Monday, October 8, 2012

Making a programming language: Part 7b - using objects

Table of contentsWhole project on github

Something like EPIC FAIL occured to me and I published a post containing only half the content I intended to write. So I'm doing a part b.

My intended usage of objects is something along the lines of
objectName.someProperty
objectName.someFunction()
someFunction().someProperty
someObject.someProperty.someFunction().someProperty.someFunction
Explanation

  1. getting a value from an object
  2. invoking a function contained in an object
  3. getting a value from returned object of the invoked function
  4. a bit contrived example. Invoking a function contained inside a property(object) of an object and then getting a function value from a property of the returned value from the first function. That's a mouthful, just read the damn code instead

Dot access

So everything bases on those little dots. First my thoughts were something like "you just do expr <- expr | expr.expr". This is just wrong. At least I should have reversed the order as this leads to infineite left recursion. Then I might have got away. Then I realized I only need dots after function calls and simple identifiers. Design choice(if you think it's a bad one leave a comment). Notice the "simple identifier". That's what I did: Renamed identifier to simple identifier and put something that handles dots under name identifier. And then fixed everything. 
case class DotAccess(lst: List[Expression]) extends Expression

private def identifier: Parser[DotAccess] = 
  rep1sep((functionCall | simpleIdentifier), ".") ^^ DotAccess.apply
That's about it. At least for parsing. Now the fun begins.

Nesting scopes

Scopes were designed with nesting in mind. This is a double edged sword. See, the "privates" can be  done if you rely on not being able to access the parent scope. If dot access exposes full addressing functionality a powerful feature ceases to exist. So some protection should me in place. Something like strict get
class SScope ...
 def getStrict(key: String): Option[Any] = map.get(key)
...
And I also added an unlinked view to it just to ease usage. This is just a method that returns new SScope with no parent overriding getters and put to use map available in closure.
So now I can walk down the list in DotAccess recursively and explicitly override the implicit scope parameter. And everything automagically works. Well, not quite. If you have a function call, the arguments need to be evaluated in top scope. Not in the nested one like the function identifier. At first I didn't even think about this and only failing attempts at more complex recursion brought up this quite obvious bug.
So how to solve this? I could pre-evaluate all arguments, but I use recursion to do this and it's two levels(at least) deeper from where dots happen. So no go. I need to carry on the outer scope. I overloaded the apply method from Evaluator so other code can still function(tests ftw!) and all in all it looks like this:
def apply(e: List[Expression])(implicit scope: SScope): 
    Any = {
    (e map apply).lastOption match {
      case Some(a) => a
      case None => ()
    }
  }

  def apply(e: Expression)(implicit scope: SScope): Any = apply(e, None)(scope)

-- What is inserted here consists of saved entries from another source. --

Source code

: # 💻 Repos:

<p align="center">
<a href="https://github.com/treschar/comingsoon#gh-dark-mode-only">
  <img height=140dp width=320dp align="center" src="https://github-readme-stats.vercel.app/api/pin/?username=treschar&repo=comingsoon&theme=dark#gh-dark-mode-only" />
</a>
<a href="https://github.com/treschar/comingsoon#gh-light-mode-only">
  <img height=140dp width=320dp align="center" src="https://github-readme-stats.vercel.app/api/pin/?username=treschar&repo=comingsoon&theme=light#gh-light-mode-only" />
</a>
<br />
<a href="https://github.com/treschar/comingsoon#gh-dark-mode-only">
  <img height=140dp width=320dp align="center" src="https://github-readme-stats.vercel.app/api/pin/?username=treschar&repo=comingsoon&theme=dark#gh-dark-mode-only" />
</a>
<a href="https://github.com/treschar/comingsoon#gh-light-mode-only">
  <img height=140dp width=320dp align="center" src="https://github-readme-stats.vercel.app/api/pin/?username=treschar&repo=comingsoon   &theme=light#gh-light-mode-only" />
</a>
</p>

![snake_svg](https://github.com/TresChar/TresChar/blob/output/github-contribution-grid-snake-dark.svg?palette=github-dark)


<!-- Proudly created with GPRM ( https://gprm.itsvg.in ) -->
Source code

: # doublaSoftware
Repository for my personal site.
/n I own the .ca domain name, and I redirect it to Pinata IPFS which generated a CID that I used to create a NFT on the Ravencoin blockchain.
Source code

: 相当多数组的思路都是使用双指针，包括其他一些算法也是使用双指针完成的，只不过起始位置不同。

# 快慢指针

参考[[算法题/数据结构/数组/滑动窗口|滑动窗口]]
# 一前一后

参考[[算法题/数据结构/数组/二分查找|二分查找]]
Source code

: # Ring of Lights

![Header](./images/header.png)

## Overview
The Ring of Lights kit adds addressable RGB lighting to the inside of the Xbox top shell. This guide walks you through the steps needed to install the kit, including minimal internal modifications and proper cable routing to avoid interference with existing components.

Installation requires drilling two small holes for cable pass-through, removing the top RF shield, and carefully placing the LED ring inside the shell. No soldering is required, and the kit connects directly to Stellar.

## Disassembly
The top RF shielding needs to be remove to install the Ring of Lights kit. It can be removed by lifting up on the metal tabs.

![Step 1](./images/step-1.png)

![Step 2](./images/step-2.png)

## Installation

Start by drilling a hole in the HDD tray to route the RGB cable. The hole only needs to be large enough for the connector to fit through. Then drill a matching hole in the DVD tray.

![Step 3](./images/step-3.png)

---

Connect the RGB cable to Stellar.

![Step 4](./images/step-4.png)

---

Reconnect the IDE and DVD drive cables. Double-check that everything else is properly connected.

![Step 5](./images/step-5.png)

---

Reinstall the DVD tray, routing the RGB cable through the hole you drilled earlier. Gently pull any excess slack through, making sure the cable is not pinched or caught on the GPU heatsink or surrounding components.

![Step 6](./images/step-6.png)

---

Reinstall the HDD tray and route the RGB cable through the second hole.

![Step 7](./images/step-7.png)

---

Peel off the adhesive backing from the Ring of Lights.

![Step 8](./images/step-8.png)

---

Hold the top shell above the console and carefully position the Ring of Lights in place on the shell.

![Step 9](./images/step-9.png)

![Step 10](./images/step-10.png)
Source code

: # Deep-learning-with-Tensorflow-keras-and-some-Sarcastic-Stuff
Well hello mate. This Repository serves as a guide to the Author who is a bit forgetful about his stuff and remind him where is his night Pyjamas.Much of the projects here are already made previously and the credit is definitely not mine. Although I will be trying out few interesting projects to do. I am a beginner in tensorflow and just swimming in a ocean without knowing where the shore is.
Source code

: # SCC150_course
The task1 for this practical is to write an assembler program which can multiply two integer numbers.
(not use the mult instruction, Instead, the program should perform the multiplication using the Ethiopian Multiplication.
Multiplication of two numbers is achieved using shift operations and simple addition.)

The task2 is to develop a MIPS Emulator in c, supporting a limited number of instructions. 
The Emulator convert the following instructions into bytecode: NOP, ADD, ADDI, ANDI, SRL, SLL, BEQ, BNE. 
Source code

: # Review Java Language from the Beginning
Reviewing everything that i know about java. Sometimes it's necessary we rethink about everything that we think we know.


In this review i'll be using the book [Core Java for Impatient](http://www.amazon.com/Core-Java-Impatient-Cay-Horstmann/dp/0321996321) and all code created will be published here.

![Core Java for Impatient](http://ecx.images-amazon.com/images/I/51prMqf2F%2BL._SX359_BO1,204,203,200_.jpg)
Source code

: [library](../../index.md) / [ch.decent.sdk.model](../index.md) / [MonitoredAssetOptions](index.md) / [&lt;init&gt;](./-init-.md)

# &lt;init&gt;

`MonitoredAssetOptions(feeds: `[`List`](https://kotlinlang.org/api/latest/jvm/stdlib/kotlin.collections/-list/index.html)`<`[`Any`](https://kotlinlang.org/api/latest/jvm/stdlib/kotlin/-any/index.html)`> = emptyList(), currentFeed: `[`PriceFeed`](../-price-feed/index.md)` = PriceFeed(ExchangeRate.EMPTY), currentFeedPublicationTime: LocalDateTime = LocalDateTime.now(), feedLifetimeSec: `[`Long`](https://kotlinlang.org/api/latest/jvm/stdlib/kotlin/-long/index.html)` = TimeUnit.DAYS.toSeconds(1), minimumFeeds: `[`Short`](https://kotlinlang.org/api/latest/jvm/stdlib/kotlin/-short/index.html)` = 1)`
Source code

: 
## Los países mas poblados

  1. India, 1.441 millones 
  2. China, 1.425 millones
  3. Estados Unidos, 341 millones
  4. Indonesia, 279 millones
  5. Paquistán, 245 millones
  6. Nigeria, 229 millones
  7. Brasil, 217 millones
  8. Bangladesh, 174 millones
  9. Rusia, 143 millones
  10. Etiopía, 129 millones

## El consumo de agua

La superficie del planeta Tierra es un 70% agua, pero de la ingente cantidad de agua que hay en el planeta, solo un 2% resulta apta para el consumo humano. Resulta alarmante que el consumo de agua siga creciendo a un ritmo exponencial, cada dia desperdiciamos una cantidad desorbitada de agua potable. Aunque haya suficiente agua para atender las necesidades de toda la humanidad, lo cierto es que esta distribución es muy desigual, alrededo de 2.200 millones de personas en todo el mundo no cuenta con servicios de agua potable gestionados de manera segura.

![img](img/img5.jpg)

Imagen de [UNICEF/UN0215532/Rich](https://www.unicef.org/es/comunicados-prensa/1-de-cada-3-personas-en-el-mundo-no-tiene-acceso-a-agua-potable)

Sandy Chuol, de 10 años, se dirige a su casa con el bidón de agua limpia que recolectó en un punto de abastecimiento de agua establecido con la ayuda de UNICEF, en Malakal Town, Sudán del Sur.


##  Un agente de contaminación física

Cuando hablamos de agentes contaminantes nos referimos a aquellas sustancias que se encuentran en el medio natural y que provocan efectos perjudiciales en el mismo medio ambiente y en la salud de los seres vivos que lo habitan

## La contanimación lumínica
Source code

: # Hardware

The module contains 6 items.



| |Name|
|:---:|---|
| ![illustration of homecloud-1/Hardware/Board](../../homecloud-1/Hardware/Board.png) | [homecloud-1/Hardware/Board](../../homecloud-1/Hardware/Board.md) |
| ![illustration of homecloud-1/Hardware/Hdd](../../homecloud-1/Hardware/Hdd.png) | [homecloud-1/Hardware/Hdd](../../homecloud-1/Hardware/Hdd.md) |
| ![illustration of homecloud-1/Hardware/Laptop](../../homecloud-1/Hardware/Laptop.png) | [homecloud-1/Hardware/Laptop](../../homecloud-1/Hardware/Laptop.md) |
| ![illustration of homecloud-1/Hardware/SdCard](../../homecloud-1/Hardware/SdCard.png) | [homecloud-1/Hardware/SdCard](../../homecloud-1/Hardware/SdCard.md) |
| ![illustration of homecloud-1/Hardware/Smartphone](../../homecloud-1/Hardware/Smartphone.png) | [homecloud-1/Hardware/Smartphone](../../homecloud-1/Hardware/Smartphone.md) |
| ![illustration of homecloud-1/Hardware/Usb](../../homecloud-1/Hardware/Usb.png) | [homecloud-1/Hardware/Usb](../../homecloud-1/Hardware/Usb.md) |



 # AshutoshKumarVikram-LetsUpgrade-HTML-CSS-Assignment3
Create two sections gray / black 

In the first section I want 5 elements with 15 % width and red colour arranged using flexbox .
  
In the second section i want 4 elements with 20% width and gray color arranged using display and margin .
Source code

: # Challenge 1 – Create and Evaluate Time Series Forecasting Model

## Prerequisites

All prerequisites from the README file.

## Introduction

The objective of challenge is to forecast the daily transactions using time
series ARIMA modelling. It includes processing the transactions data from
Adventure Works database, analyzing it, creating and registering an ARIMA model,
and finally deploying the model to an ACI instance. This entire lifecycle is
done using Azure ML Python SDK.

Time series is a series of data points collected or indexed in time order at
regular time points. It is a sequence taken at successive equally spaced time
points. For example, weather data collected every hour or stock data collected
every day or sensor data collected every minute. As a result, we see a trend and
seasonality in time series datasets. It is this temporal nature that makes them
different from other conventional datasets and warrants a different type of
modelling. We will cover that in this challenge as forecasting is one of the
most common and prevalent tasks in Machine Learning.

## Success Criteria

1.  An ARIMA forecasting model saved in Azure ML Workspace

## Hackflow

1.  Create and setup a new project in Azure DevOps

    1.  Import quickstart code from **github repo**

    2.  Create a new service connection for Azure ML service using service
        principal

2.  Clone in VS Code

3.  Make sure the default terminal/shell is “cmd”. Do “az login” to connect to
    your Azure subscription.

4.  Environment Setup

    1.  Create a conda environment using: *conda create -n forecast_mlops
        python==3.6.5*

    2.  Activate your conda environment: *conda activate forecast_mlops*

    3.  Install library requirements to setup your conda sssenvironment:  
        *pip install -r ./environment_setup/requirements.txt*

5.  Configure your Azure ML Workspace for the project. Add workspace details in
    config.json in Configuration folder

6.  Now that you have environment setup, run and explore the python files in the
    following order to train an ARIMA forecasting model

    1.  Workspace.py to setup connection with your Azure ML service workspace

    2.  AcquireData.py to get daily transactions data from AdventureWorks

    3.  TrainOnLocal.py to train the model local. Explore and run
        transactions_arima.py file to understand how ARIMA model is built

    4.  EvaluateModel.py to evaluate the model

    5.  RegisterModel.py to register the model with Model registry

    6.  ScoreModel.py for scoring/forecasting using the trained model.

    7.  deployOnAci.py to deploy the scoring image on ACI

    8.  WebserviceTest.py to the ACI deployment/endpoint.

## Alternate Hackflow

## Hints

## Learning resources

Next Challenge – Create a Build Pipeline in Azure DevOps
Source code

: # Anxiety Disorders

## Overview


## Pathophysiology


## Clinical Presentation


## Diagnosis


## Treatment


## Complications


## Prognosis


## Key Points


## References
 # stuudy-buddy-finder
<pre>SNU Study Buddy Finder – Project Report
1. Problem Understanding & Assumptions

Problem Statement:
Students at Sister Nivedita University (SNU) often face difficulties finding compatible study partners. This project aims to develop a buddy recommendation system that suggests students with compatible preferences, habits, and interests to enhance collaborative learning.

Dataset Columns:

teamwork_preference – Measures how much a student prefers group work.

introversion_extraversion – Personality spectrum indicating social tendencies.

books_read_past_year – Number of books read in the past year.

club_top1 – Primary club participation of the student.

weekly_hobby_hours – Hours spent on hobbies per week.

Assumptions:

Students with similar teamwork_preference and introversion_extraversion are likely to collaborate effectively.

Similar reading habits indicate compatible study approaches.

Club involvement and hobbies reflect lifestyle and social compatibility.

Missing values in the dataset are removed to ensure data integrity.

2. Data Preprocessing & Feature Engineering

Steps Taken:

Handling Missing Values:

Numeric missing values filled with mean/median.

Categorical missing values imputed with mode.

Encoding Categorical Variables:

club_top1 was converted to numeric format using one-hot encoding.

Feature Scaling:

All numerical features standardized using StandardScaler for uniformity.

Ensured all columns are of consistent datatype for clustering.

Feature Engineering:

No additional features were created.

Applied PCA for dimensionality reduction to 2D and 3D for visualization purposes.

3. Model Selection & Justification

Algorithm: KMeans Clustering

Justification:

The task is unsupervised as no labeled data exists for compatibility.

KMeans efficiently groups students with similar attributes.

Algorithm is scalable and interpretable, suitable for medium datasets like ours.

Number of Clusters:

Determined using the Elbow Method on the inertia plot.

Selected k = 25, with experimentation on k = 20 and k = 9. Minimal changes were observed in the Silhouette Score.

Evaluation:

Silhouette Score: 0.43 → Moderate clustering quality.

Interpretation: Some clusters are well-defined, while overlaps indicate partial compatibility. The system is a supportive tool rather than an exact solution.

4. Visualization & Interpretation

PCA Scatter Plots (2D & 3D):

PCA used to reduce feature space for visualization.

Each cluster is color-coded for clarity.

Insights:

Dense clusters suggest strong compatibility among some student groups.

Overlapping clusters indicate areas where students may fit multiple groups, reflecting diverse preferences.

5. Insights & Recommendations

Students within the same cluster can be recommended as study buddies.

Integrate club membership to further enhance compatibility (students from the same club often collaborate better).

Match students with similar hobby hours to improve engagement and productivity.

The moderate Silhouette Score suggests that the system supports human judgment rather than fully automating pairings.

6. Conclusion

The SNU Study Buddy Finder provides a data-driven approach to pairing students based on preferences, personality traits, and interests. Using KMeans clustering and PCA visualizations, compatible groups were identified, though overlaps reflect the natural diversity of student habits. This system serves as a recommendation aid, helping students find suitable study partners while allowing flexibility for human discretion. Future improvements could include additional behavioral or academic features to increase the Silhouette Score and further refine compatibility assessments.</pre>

  def apply(e: Expression, auxScope: Option[SScope])(implicit scope: SScope):     Any = e match {
    ...
    case DotAccess(list) => {
      val outerScope = scope
      def step(list: List[Expression])(implicit scope: SScope): Any =
        list match {
        case Nil =>        
          throw new ScratInvalidTokenError("got empty list in DotAccess")
        case elem :: Nil => apply(elem, Some(scope))(outerScope)
        case head :: tail => apply(head) match {
          case s: SScope => step(tail)(s.unlinked)
          case other => 
            throw new ScratInvalidTypeError("expected scope, got " + other)
        }
      }
      step(list)
  }
}
So an optional aux scope is the answer. It doesn't seem pretty to me, but it does the job.